I wanted to warn people about a problem I hit (luckily in a test environment and not LIVE) when using the SQL IN statement as part of the WHERE clause.
I built a temporary table called [dataimport].[IDsToUpdate], which contained a list of 42 GUIDs that I wanted to update using the following UPDATE statement:
UPDATE dbo.IndividualSponsors
SET LeaveDate = null
WHERE IndividualSponsorID in (select IndividualSponsorID from [dataimport].[IDsToUpdate])

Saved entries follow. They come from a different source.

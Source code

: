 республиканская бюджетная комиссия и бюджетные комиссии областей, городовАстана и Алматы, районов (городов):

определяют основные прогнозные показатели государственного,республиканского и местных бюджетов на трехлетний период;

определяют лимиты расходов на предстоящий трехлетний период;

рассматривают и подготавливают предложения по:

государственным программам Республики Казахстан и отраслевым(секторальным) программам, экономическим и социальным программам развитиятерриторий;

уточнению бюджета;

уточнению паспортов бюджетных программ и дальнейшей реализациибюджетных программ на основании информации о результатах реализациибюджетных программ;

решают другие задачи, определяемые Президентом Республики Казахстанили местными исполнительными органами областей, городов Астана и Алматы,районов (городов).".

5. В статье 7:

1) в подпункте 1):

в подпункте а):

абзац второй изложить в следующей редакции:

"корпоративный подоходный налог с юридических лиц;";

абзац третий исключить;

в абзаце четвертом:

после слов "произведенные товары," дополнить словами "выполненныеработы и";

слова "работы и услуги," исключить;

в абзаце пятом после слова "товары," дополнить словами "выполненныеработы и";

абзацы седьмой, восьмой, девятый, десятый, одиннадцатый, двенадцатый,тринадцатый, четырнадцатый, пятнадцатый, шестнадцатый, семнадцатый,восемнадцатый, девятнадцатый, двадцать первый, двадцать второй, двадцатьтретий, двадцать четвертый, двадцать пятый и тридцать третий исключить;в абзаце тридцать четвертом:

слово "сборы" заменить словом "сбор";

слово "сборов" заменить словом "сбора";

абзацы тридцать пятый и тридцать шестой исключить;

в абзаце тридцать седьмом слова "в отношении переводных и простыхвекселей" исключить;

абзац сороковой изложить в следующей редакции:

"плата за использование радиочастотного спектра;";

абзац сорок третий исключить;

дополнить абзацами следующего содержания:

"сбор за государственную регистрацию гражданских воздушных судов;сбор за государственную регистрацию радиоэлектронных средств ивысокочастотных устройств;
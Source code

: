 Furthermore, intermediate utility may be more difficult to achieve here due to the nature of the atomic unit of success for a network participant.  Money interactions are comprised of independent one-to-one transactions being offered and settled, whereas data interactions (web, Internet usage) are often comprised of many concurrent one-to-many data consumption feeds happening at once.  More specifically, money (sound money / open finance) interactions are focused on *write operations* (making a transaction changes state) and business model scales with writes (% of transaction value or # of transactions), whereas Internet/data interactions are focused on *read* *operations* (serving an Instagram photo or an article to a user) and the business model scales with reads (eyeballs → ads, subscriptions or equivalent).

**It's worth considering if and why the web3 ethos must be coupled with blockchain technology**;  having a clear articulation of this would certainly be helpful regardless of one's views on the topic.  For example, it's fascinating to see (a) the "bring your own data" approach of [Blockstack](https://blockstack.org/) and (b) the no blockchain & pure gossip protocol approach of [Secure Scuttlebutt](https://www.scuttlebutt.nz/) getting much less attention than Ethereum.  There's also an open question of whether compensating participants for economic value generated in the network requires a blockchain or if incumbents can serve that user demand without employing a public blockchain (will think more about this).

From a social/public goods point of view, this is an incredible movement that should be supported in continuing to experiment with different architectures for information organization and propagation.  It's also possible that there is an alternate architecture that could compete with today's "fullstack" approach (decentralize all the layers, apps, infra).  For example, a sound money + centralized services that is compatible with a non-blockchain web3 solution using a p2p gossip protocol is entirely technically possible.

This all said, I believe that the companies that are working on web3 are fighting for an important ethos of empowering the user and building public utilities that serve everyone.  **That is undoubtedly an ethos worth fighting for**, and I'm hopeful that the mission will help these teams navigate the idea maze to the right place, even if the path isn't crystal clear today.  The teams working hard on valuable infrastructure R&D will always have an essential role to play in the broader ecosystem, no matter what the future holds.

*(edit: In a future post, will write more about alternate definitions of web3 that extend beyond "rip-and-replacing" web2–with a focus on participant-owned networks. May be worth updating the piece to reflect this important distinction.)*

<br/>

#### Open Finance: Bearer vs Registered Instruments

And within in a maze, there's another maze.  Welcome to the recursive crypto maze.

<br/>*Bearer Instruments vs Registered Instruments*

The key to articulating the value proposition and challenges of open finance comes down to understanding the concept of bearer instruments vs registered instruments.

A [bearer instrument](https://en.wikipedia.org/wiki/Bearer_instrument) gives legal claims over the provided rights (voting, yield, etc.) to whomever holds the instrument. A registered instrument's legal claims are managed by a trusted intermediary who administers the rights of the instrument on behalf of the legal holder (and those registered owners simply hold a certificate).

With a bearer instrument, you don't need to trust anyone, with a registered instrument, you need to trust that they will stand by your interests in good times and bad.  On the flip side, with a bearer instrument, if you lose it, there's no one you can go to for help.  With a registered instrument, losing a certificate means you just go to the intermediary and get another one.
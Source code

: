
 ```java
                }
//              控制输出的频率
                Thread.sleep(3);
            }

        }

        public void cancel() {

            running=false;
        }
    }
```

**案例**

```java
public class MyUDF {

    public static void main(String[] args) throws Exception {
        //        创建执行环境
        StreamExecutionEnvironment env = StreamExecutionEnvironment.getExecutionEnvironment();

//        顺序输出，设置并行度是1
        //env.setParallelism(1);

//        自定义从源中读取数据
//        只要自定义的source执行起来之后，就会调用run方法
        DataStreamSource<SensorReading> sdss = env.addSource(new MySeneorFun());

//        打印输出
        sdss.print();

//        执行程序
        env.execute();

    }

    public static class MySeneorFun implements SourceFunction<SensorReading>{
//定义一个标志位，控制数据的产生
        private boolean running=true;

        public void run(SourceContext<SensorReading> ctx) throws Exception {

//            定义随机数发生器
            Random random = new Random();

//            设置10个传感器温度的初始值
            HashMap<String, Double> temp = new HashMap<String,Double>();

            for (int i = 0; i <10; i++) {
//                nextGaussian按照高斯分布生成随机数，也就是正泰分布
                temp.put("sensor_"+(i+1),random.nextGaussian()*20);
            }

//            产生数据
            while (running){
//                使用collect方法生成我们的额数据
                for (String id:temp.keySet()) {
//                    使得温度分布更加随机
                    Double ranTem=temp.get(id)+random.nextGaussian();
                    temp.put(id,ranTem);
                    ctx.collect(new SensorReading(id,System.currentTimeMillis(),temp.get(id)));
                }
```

The [dataimport].[IDsToUpdate]
table contains a single GUID column called IndvSponsorID. Note the error in my UPDATE statement. It should have been:
select IndvSponsorID from [dataimport].IDsToUpdate
If I run select IndividualSponsorID from [dataimport].IDsToUpdate
on its own, it errors saying that the column IndividualSponsorID
is unknown (as expected).
But when I run it inside the UPDATE statement above, it updated all 148,000 records in my dbo.IndividualSponsors
table (arrrrhhh !!!).
I believe this is because the column name IndividualSponsorID
exists in the table dbo.IndividualSponsors, and when run in the full context of the UPDATE statement, SQL Server is re-pointing the column reference to that table hence the blanket update of all rows.
This seems VERY wrong to me, especially as I explicitly stated that the column IndividualSponsorID
is FROM the table [dataimport].IDsToUpdate
. It should have error'ed, as my IN SELECT statement was incorrect.
Morale: ALWAYS use table alias names when doing UPDATES (especially to live data!):
e.g. select ids.IndividualSponsorID from [dataimport].IDsToUpdate ids
This fails as expected.
Does anyone have a different view on this?